This video features a discussion with Jordy Visser, a 30-year Wall Street veteran, about the current state of Bitcoin, AI Boom- artificial intelligence, and the macroeconomy.
Here are the highlights of the conversation:
The conversation concludes with the idea that the world will look “very different” in the 2030s due to the merging of hardware, software, and humans, driven by the current administration’s focus on accelerating the hardware transition.
Interest Rate Cuts and the Job Market
The discussion begins with the recent jobs revision data, which showed a significant downward revision in jobs created for May and June. This suggests that the job data may not be reliable and could lead Jerome Powell to cut interest rates, potentially boosting asset prices.
Visser notes that while jobless claims are low, there has been a hiring freeze, and job creation has primarily been in government-subsidized areas like leisure and healthcare services.
The probability of a Fed rate cut has increased significantly, with the market now building in a cut. Visser believes a cut into an accelerating economy (indicated by rising PMIs) would be very positive for “beta assets”.

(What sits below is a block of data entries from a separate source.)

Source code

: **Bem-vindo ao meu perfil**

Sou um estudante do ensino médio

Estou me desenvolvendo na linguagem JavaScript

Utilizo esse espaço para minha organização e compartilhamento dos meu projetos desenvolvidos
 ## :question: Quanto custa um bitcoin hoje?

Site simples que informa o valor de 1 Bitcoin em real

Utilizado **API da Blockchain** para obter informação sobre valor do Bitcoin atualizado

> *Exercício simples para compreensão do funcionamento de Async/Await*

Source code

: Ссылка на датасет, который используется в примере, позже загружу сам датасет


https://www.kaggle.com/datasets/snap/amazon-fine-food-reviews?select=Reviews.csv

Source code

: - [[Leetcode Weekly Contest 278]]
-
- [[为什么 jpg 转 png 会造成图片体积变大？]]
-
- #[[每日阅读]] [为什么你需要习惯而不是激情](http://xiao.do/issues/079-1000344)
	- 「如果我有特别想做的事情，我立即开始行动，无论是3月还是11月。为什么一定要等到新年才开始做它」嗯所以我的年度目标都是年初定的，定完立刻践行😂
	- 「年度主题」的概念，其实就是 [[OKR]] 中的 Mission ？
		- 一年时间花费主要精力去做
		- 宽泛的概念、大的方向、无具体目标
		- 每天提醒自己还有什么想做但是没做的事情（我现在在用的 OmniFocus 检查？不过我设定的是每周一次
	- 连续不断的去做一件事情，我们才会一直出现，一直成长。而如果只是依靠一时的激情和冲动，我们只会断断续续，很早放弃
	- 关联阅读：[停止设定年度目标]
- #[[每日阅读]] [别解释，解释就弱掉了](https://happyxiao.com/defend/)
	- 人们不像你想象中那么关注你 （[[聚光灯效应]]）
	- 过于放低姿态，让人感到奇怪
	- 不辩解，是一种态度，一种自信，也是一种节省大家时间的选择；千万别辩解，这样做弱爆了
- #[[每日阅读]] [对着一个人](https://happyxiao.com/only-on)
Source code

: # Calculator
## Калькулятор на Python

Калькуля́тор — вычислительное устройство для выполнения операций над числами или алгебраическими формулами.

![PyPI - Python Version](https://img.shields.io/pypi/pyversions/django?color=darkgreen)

He argues that cutting rates while GDP is growing at 3% could lead to even higher growth, potentially 4% or 5% AI Boom.
AI’s Impact on Earnings and the Economy
Visser highlights the staggering earnings beats from major tech companies like Google, Amazon, Meta, Apple, and Microsoft, which collectively beat revenue forecasts by $18 billion. This is seen as an indication of how massively the AI trade is distorting everything else.
He emphasizes that this is not speculation but rather a result of efficiency gains and cloud growth driven by AI adoption.
The buildout of data centers and power plants due to AI is expected to drive PMIs higher and potentially lead to increased inflation.
The concept of “code learning from code” is discussed as a major driver of exponential productivity and profit margins for businesses. This means companies can effectively “hire millions of employees for close to zero”.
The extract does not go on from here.